(Dataset entries)
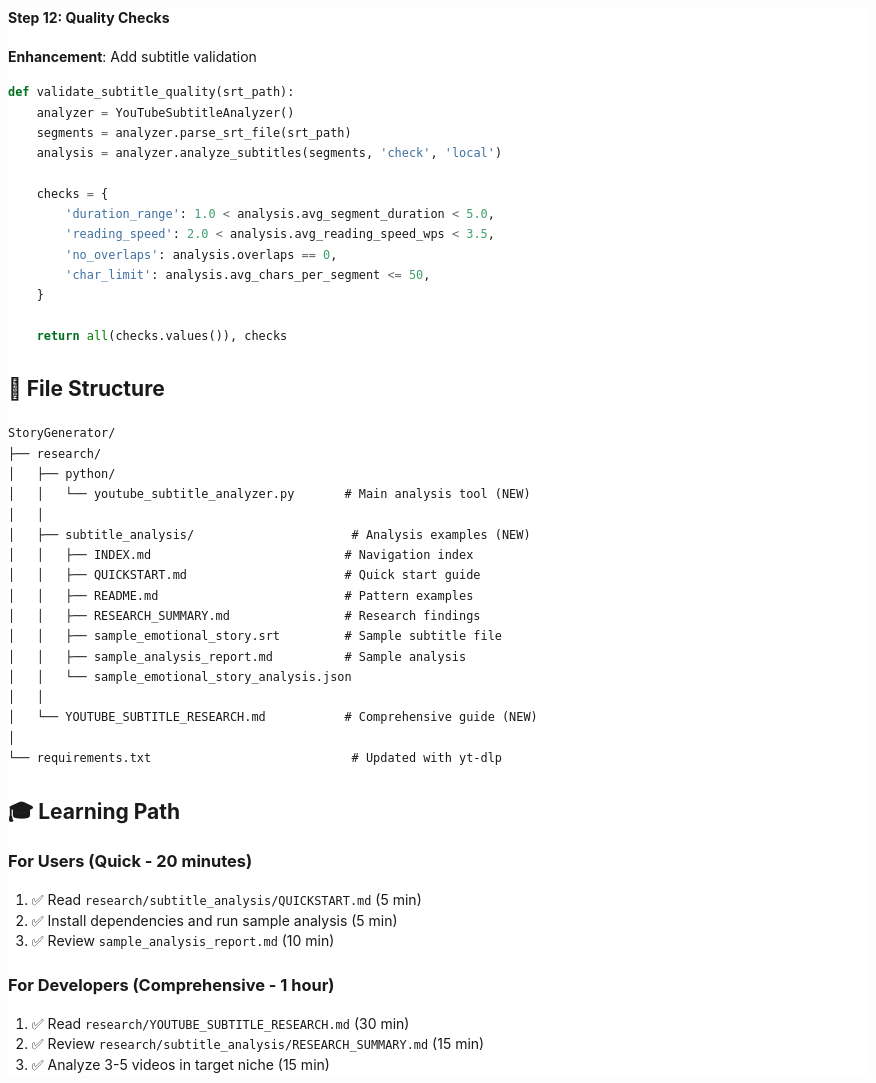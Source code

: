 #### Step 12: Quality Checks
**Enhancement**: Add subtitle validation

```python
def validate_subtitle_quality(srt_path):
    analyzer = YouTubeSubtitleAnalyzer()
    segments = analyzer.parse_srt_file(srt_path)
    analysis = analyzer.analyze_subtitles(segments, 'check', 'local')
    
    checks = {
        'duration_range': 1.0 < analysis.avg_segment_duration < 5.0,
        'reading_speed': 2.0 < analysis.avg_reading_speed_wps < 3.5,
        'no_overlaps': analysis.overlaps == 0,
        'char_limit': analysis.avg_chars_per_segment <= 50,
    }
    
    return all(checks.values()), checks
```

## 📁 File Structure

```
StoryGenerator/
├── research/
│   ├── python/
│   │   └── youtube_subtitle_analyzer.py       # Main analysis tool (NEW)
│   │
│   ├── subtitle_analysis/                      # Analysis examples (NEW)
│   │   ├── INDEX.md                           # Navigation index
│   │   ├── QUICKSTART.md                      # Quick start guide
│   │   ├── README.md                          # Pattern examples
│   │   ├── RESEARCH_SUMMARY.md                # Research findings
│   │   ├── sample_emotional_story.srt         # Sample subtitle file
│   │   ├── sample_analysis_report.md          # Sample analysis
│   │   └── sample_emotional_story_analysis.json
│   │
│   └── YOUTUBE_SUBTITLE_RESEARCH.md           # Comprehensive guide (NEW)
│
└── requirements.txt                            # Updated with yt-dlp
```

## 🎓 Learning Path

### For Users (Quick - 20 minutes)
1. ✅ Read `research/subtitle_analysis/QUICKSTART.md` (5 min)
2. ✅ Install dependencies and run sample analysis (5 min)
3. ✅ Review `sample_analysis_report.md` (10 min)

### For Developers (Comprehensive - 1 hour)
1. ✅ Read `research/YOUTUBE_SUBTITLE_RESEARCH.md` (30 min)
2. ✅ Review `research/subtitle_analysis/RESEARCH_SUMMARY.md` (15 min)
3. ✅ Analyze 3-5 videos in target niche (15 min)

> [WHAT THIS TASK INVOLVES] Transcribe every line of the data exactly. No pictures go in the copy.

> [ANSWER SPACE]
Source code

: #### Step 12: Quality Checks
**Enhancement**: Add subtitle validation

```python
def validate_subtitle_quality(srt_path):
    analyzer = YouTubeSubtitleAnalyzer()
    segments = analyzer.parse_srt_file(srt_path)
    analysis = analyzer.analyze_subtitles(segments, 'check', 'local')
    
    checks = {
        'duration_range': 1.0 < analysis.avg_segment_duration < 5.0,
        'reading_speed': 2.0 < analysis.avg_reading_speed_wps < 3.5,
        'no_overlaps': analysis.overlaps == 0,
        'char_limit': analysis.avg_chars_per_segment <= 50,
    }
    
    return all(checks.values()), checks
```

## 📁 File Structure

```
StoryGenerator/
├── research/
│   ├── python/
│   │   └── youtube_subtitle_analyzer.py       # Main analysis tool (NEW)
│   │
│   ├── subtitle_analysis/                      # Analysis examples (NEW)
│   │   ├── INDEX.md                           # Navigation index
│   │   ├── QUICKSTART.md                      # Quick start guide
│   │   ├── README.md                          # Pattern examples
│   │   ├── RESEARCH_SUMMARY.md                # Research findings
│   │   ├── sample_emotional_story.srt         # Sample subtitle file
│   │   ├── sample_analysis_report.md          # Sample analysis
│   │   └── sample_emotional_story_analysis.json
│   │
│   └── YOUTUBE_SUBTITLE_RESEARCH.md           # Comprehensive guide (NEW)
│
└── requirements.txt                            # Updated with yt-dlp
```

## 🎓 Learning Path

### For Users (Quick - 20 minutes)
1. ✅ Read `research/subtitle_analysis/QUICKSTART.md` (5 min)
2. ✅ Install dependencies and run sample analysis (5 min)
3. ✅ Review `sample_analysis_report.md` (10 min)

### For Developers (Comprehensive - 1 hour)
1. ✅ Read `research/YOUTUBE_SUBTITLE_RESEARCH.md` (30 min)
2. ✅ Review `research/subtitle_analysis/RESEARCH_SUMMARY.md` (15 min)
3. ✅ Analyze 3-5 videos in target niche (15 min)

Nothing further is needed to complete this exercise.